- PROBLEM DESCRIPTION
The expected answer is the set of lines in the data below between the line holding "- for Excel 97" and the line holding "has field names.", inclusive, written out exactly.

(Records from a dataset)
********************
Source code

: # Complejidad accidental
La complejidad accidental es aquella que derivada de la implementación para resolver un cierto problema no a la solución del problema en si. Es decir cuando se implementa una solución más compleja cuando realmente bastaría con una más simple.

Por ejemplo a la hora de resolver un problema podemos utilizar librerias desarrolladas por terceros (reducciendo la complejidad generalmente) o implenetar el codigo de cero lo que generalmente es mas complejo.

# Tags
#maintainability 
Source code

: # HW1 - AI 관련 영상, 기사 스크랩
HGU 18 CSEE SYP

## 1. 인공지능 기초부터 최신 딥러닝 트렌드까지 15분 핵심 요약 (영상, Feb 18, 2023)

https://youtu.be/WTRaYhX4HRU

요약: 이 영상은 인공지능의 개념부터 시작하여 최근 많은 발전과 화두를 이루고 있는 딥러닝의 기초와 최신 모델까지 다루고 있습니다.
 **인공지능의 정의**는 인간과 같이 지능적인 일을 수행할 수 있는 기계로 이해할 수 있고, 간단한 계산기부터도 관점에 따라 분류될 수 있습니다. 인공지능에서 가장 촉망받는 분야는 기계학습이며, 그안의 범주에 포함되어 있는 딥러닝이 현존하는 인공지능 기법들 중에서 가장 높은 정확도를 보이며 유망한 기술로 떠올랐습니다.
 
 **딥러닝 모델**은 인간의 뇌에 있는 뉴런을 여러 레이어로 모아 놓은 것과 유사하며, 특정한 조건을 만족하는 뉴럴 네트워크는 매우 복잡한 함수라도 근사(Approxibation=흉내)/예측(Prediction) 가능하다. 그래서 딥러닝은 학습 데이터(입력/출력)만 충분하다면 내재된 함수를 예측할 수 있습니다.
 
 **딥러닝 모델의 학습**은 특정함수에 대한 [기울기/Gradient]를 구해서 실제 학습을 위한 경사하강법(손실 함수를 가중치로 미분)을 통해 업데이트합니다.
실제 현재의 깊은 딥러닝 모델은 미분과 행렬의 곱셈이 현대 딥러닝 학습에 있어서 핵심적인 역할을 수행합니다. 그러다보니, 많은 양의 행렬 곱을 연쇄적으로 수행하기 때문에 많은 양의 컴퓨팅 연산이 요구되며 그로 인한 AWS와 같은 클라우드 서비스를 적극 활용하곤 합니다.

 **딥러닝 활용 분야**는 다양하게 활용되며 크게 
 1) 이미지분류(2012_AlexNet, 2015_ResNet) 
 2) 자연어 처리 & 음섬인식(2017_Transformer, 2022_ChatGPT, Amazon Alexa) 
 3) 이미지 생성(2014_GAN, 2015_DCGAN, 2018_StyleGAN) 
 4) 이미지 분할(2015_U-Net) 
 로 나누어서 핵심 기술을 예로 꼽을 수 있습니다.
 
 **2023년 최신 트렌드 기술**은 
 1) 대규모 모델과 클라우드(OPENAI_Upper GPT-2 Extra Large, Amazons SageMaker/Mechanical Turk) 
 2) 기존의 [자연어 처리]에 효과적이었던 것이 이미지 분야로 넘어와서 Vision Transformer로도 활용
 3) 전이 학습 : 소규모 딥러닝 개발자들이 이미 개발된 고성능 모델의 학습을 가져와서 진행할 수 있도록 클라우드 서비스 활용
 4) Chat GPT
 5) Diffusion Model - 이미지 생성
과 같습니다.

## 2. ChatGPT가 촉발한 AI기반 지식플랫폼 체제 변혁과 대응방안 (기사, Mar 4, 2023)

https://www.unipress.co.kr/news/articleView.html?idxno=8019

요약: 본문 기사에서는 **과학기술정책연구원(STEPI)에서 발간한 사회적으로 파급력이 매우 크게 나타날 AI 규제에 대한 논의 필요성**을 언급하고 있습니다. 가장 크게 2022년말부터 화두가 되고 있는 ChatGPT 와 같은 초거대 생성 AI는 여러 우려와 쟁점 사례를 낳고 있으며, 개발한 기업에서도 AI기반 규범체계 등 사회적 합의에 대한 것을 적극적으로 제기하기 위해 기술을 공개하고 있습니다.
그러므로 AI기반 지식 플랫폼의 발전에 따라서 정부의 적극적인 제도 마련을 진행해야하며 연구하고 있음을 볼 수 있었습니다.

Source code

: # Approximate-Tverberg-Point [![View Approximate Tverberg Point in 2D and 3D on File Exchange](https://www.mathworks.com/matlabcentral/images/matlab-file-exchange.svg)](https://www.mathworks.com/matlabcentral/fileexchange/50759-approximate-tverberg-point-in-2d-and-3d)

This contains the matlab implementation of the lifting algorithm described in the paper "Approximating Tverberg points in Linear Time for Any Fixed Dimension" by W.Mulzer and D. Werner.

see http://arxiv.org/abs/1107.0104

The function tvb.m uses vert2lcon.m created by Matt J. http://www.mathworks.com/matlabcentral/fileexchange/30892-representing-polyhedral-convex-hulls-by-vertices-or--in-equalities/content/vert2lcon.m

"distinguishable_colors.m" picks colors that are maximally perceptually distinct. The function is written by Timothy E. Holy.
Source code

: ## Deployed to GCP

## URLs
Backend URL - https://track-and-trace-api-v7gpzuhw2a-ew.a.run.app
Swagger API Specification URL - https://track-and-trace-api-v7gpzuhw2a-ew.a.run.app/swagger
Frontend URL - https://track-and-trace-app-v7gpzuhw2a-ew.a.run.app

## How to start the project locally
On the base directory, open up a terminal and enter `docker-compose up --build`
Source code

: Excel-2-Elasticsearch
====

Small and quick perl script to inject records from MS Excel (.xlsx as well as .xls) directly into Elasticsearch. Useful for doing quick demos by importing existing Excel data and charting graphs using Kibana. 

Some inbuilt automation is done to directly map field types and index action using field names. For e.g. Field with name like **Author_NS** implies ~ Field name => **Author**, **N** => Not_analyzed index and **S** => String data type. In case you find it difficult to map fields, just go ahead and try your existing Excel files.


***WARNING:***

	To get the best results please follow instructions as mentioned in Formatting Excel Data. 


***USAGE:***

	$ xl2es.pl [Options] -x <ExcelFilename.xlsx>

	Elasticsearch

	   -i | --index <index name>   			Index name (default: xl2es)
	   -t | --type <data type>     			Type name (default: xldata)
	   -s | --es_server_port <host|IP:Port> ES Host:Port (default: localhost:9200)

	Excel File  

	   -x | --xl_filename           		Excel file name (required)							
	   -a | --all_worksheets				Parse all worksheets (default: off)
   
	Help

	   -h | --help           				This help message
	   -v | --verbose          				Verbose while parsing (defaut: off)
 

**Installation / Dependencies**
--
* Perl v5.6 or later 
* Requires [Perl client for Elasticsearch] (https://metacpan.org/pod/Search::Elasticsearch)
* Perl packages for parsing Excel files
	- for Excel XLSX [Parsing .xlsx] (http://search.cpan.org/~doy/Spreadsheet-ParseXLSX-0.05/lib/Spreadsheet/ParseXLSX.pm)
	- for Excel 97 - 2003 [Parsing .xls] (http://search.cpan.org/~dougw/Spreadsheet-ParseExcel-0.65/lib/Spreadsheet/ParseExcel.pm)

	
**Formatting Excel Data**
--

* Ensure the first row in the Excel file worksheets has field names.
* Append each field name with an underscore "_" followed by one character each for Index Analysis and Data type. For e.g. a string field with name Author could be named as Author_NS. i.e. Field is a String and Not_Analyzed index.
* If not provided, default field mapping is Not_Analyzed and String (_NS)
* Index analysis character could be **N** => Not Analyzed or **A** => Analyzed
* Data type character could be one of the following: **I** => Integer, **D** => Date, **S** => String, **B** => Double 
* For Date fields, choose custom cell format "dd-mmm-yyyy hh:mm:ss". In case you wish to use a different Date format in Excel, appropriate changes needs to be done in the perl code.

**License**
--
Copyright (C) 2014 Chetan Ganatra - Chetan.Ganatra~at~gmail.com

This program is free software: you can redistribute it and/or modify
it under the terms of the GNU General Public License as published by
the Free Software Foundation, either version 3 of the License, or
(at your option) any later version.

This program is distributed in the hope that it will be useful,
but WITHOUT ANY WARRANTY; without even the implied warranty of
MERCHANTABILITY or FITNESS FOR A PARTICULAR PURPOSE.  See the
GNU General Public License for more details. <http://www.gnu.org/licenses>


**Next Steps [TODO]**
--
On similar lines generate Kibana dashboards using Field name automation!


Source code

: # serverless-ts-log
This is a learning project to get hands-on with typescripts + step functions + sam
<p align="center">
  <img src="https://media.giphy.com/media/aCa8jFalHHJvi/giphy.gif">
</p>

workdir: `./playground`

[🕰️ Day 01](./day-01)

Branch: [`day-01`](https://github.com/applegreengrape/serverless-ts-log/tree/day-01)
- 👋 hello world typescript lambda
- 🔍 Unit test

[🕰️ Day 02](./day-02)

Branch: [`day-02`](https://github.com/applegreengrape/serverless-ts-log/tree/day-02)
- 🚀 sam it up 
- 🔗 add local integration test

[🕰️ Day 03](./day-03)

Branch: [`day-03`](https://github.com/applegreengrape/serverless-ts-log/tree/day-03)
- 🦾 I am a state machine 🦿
********************
- PROBLEM SOLUTION
	- for Excel 97 - 2003 [Parsing .xls] (http://search.cpan.org/~dougw/Spreadsheet-ParseExcel-0.65/lib/Spreadsheet/ParseExcel.pm)

	
**Formatting Excel Data**
--

* Ensure the first row in the Excel file worksheets has field names.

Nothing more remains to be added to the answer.